Effects of static magnetic fields on growth and membrane lipid composition of Salmonella typhimurium wild-type and dam mutant strains.

This study was carried out to explore the adaptive mechanisms of S. typhimurium particularly, the implication of the Dam methyltransferase in the remodelling of membrane lipid composition to overcome magnetic field stress. With this aim, we focused our analyses on the increase in viable numbers and membrane lipid modifications of S. typhimurium wild-type and dam mutant cells exposed for 10h to static magnetic fields (SMF; 200 mT). For the wild-type strain, exposure to SMF induced a significant decrease (p<0.05) of CFU at 6h, followed by an increase between 8 and 10h. Growth of the dam mutant was significantly affected (p<0.05) after 6h and no recovery was observed until 10h, highlighting a different behavior of SMF stressed wild-type and dam mutant strains. SMF significantly affected the phospholipid proportions in the two strains. The most affected were those of the acidic phospholipids, cardiolipins (CL). In the dam strain the phospholipid response to SMF followed a globally similar trend as in the wild-type with however lower effects, leading mainly to an unusual accumulation of CL. This would in part explain the different behavior of the wild-type and the dam strain. Results showed a significant increase of membrane cyclic fatty acids Cyc17 and Cyc19 in the wild-type strain but only the Cyc17 in the dam strain and a meaningful increase of the total unsaturated fatty acids (UFAs) to total saturated fatty acids (SFAs) ratios of the exposed cells compared to controls from 3 to 9h (p<0.05) for both strains.
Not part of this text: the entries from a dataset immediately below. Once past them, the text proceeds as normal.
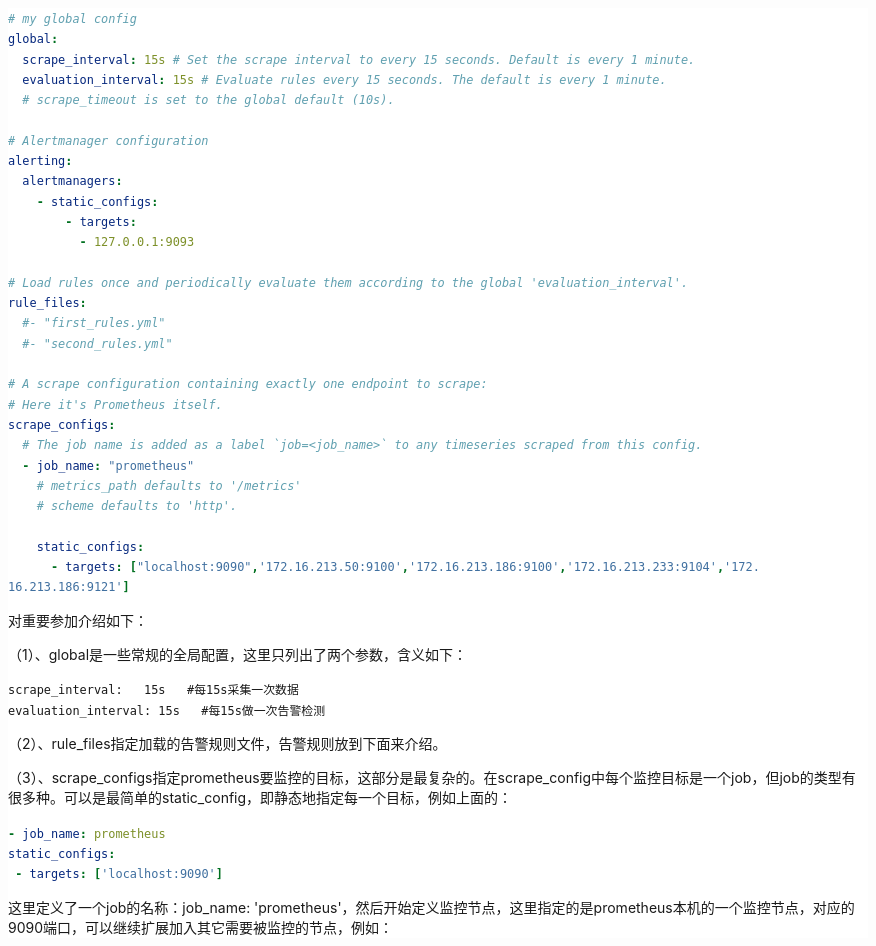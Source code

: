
 ```yaml
# my global config
global:
  scrape_interval: 15s # Set the scrape interval to every 15 seconds. Default is every 1 minute.
  evaluation_interval: 15s # Evaluate rules every 15 seconds. The default is every 1 minute.
  # scrape_timeout is set to the global default (10s).

# Alertmanager configuration
alerting:
  alertmanagers:
    - static_configs:
        - targets:
          - 127.0.0.1:9093

# Load rules once and periodically evaluate them according to the global 'evaluation_interval'.
rule_files:
  #- "first_rules.yml"
  #- "second_rules.yml"

# A scrape configuration containing exactly one endpoint to scrape:
# Here it's Prometheus itself.
scrape_configs:
  # The job name is added as a label `job=<job_name>` to any timeseries scraped from this config.
  - job_name: "prometheus"
    # metrics_path defaults to '/metrics'
    # scheme defaults to 'http'.

    static_configs:
      - targets: ["localhost:9090",'172.16.213.50:9100','172.16.213.186:9100','172.16.213.233:9104','172.
16.213.186:9121']
```

对重要参加介绍如下：

（1）、global是一些常规的全局配置，这里只列出了两个参数，含义如下：

```
scrape_interval:   15s   #每15s采集一次数据
evaluation_interval: 15s   #每15s做一次告警检测
```

（2）、rule_files指定加载的告警规则文件，告警规则放到下面来介绍。

（3）、scrape_configs指定prometheus要监控的目标，这部分是最复杂的。在scrape_config中每个监控目标是一个job，但job的类型有很多种。可以是最简单的static_config，即静态地指定每一个目标，例如上面的：

```yaml
- job_name: prometheus
static_configs:
 - targets: ['localhost:9090']
```

这里定义了一个job的名称：job_name: 'prometheus'，然后开始定义监控节点，这里指定的是prometheus本机的一个监控节点，对应的9090端口，可以继续扩展加入其它需要被监控的节点，例如：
The net increase of the total UFAs to total SFAs ratios seemed to result mainly from the increase of (C18:1) proportion (p<0.05) and to a lower extent from that of (C16:1) (p<0.05). These modifications of cyclic and unsaturated fatty acid proportions constitute an adaptive response to SMF stress in S. typhimurium wild-type and dam mutants to maintain an optimum level of membrane fluidity under SMF.